Hash tables and Hash algorithms

An overview,

If a keyword is k, its value is stored in f(k). F (k) is a Hash function, and the table created based on this idea is a Hash table.

However, during the calculation of f(k), different k will calculate the same value, which is also called Hash conflict. To solve this problem, we also need a method to deal with conflicts.

To sum up, based on the Hash function f (k) and the methods of dealing with conflict to map a set of keywords to a limited set of contiguous address (interval), and take the keyword in the address of “like” as recorded in the storage location in the table, the table is called a Hash table, this mapping process is referred to as the Hash tabulation or Hash, the storage location of Ha Sh address.

Can’t read the text? See the following figure for the Hash calculation

Two, common methods

‘Direct addressing’ : take a keyword or a linear function of the keyword value as a hash address.

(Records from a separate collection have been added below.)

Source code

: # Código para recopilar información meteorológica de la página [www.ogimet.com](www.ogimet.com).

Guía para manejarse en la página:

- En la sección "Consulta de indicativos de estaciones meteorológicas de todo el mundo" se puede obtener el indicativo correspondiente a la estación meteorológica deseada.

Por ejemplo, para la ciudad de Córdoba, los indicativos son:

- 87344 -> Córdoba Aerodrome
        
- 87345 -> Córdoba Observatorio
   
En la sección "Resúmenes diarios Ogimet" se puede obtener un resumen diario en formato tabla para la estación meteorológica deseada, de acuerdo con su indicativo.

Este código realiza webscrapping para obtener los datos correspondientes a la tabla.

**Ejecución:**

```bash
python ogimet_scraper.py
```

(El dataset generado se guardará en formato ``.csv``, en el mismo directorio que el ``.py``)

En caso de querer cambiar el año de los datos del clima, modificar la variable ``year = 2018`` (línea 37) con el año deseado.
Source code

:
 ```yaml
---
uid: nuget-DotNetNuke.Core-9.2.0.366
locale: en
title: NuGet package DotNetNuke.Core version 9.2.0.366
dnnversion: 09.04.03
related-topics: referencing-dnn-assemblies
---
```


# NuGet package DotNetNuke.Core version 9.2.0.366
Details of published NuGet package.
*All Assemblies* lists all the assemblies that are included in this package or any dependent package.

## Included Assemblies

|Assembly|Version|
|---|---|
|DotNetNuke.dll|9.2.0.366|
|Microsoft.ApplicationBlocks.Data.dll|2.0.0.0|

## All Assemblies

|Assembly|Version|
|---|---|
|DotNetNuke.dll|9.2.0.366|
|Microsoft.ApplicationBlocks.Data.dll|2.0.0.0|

That is, H(key)=key or H(key)= A ·key + B. Where a and b are constants (such Hash functions are called self functions). If H(key) already has a value, go to the next one until H(key) has no value, and put it in. For example, there is a statistical table of population numbers from 1 to 100 years old, in which age is the keyword and the hash function takes the keyword itself. As shown in the following table:

address	01	02	03	.	20	21	.	200
age	1	2	3	.	20	21	.	200
The number of	200	199	198	.	180	179	.	1

So if you want to ask how many 25-year-olds there are, you just look up item 25 in the table. The size of the address set and keyword set obtained by direct addressing are the same. Therefore, there is no conflict for different keywords, but in practice you can use this hash function in very few cases.

‘number analysis’ : assuming that the keyword is a number based on r (e.g., a decimal number based on 10), and that the possible keywords in the hash table are known in advance, then take several digits of the keyword to form the hash address.

Such as a set of the employee’s date of birth, we found the same date of birth of the first few digits, in this case, the chances of conflict will be very big, but we found that date back several month and date number difference is very big, if use the back of the Numbers to form a hash address, will significantly reduce their risk of conflict. Therefore, numerical analysis method is to find out the rule of numbers and use these data to construct the hash address with low probability of conflict as far as possible.

‘square take middle method’ : when can not determine the keyword in which a few more evenly distributed, you can first ‘find the keyword square value’, and then according to the need to take ‘square value of the middle several bits as hash address’. This is because the middle bits after the square are related to each bit in the keyword, so different keywords will produce different hash addresses with a high probability.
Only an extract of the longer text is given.